WHAT TO WORK ON: Write the entries out exactly, with the final line being the one containing "- Figure 1](../assets/figures/Palsson2025-Nature-Fig1.png)".

(Source texts of formatted documents)
▼

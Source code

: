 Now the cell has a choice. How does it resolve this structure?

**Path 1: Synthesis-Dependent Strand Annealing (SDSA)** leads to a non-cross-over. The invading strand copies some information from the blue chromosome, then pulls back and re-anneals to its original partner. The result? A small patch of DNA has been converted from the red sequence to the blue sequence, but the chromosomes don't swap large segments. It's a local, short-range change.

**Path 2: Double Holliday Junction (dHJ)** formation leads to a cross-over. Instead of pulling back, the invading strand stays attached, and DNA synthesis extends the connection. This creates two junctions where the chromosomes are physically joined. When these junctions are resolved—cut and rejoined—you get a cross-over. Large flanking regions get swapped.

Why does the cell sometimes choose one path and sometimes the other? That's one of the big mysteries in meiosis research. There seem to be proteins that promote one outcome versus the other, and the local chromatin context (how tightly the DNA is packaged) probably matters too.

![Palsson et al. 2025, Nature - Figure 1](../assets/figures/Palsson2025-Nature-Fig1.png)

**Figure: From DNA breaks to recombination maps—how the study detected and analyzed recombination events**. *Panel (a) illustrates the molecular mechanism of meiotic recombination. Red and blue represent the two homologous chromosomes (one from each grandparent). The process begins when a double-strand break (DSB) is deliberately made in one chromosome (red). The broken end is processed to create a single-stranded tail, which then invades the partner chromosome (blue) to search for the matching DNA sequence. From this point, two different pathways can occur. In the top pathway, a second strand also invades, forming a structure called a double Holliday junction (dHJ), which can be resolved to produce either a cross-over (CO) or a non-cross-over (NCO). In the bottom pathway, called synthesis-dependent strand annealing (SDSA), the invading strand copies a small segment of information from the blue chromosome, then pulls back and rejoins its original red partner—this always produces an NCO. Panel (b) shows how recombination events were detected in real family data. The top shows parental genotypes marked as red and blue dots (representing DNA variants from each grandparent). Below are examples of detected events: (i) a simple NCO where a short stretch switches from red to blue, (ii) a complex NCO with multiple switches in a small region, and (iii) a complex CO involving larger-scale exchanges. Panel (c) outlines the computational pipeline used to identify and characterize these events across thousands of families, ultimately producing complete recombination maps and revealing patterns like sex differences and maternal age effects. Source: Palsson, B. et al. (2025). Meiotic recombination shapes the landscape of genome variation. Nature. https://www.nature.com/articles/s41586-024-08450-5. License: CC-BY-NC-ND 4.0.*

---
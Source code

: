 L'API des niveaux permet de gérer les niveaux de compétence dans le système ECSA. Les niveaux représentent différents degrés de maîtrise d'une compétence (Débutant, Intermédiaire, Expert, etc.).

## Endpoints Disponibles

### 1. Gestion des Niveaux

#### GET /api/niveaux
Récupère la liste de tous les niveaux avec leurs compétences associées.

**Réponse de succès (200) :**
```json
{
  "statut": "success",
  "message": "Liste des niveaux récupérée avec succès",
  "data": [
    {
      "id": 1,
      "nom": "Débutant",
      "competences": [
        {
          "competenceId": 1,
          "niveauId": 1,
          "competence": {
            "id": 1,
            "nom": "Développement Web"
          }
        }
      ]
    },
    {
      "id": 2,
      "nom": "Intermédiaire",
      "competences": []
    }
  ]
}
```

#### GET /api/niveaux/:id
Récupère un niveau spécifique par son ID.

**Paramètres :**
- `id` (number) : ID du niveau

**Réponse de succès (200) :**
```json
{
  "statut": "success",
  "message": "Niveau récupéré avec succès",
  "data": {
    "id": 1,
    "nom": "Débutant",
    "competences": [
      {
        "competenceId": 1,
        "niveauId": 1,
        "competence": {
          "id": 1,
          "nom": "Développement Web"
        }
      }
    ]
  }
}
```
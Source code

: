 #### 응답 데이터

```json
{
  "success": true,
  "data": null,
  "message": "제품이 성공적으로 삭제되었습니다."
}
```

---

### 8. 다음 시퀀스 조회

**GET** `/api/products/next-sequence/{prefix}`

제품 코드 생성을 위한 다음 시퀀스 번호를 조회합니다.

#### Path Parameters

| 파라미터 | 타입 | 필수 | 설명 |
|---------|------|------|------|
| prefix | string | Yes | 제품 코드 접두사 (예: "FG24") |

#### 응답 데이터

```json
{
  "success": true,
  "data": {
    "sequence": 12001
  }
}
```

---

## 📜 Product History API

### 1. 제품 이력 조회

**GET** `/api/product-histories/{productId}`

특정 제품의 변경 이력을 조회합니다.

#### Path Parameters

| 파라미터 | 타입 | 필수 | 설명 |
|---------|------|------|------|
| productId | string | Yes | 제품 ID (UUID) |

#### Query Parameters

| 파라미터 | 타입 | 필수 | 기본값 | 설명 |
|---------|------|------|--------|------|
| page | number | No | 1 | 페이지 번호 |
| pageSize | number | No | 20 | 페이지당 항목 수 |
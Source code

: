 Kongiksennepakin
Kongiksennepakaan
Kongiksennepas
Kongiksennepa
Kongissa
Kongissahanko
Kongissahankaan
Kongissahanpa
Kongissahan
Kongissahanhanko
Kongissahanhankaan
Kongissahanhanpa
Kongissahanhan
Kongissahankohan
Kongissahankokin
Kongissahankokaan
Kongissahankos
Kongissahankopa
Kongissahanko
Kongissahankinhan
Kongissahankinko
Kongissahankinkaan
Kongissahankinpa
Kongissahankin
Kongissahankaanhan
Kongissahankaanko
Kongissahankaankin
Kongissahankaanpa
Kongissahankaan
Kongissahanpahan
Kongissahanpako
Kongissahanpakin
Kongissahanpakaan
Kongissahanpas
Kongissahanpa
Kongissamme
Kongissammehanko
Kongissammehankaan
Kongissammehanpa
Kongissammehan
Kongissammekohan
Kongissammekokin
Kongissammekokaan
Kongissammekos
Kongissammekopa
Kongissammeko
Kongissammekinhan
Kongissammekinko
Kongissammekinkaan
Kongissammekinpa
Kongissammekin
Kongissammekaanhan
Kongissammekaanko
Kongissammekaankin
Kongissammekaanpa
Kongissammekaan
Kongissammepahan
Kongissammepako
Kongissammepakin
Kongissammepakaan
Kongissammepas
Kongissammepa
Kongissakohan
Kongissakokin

▲

RESULT FOR THIS TASK:
Source code

: Now the cell has a choice. How does it resolve this structure?

**Path 1: Synthesis-Dependent Strand Annealing (SDSA)** leads to a non-cross-over. The invading strand copies some information from the blue chromosome, then pulls back and re-anneals to its original partner. The result? A small patch of DNA has been converted from the red sequence to the blue sequence, but the chromosomes don't swap large segments. It's a local, short-range change.

**Path 2: Double Holliday Junction (dHJ)** formation leads to a cross-over. Instead of pulling back, the invading strand stays attached, and DNA synthesis extends the connection. This creates two junctions where the chromosomes are physically joined. When these junctions are resolved—cut and rejoined—you get a cross-over. Large flanking regions get swapped.

Why does the cell sometimes choose one path and sometimes the other? That's one of the big mysteries in meiosis research. There seem to be proteins that promote one outcome versus the other, and the local chromatin context (how tightly the DNA is packaged) probably matters too.

![Palsson et al. 2025, Nature - Figure 1](../assets/figures/Palsson2025-Nature-Fig1.png)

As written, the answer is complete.